*TASK DIRECTIONS*:
All that is wanted is an exact copy of the line containing "Quake anniversary (Feb 2024) & Development" and the lines after it, through the end of the records.

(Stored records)
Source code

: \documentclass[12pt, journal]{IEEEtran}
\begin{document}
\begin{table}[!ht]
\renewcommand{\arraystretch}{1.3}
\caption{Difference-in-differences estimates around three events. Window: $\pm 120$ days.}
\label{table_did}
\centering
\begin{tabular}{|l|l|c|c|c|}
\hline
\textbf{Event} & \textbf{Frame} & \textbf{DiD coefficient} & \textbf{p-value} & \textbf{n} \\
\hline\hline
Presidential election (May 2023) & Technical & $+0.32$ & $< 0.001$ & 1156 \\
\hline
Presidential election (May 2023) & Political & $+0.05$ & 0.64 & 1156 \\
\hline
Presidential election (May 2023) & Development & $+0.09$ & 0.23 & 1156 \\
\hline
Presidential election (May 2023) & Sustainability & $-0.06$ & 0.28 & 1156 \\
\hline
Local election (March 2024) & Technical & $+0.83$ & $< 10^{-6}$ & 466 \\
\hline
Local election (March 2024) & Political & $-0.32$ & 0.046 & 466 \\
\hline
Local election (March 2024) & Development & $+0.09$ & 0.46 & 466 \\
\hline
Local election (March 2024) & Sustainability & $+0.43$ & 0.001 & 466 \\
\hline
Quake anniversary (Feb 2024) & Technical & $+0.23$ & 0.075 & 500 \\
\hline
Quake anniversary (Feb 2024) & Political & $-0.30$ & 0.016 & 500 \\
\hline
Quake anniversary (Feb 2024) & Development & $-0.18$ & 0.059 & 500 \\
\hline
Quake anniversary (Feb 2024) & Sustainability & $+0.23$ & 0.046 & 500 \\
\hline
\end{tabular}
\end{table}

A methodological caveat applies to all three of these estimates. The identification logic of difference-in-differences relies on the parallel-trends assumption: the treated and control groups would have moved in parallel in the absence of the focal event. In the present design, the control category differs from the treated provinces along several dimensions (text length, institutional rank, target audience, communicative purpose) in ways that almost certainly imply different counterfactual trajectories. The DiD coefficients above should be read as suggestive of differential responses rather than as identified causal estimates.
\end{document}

*RESULT OF THE TASK*:
Quake anniversary (Feb 2024) & Development & $-0.18$ & 0.059 & 500 \\
\hline
Quake anniversary (Feb 2024) & Sustainability & $+0.23$ & 0.046 & 500 \\
\hline
\end{tabular}
\end{table}

A methodological caveat applies to all three of these estimates. The identification logic of difference-in-differences relies on the parallel-trends assumption: the treated and control groups would have moved in parallel in the absence of the focal event. In the present design, the control category differs from the treated provinces along several dimensions (text length, institutional rank, target audience, communicative purpose) in ways that almost certainly imply different counterfactual trajectories. The DiD coefficients above should be read as suggestive of differential responses rather than as identified causal estimates.
\end{document}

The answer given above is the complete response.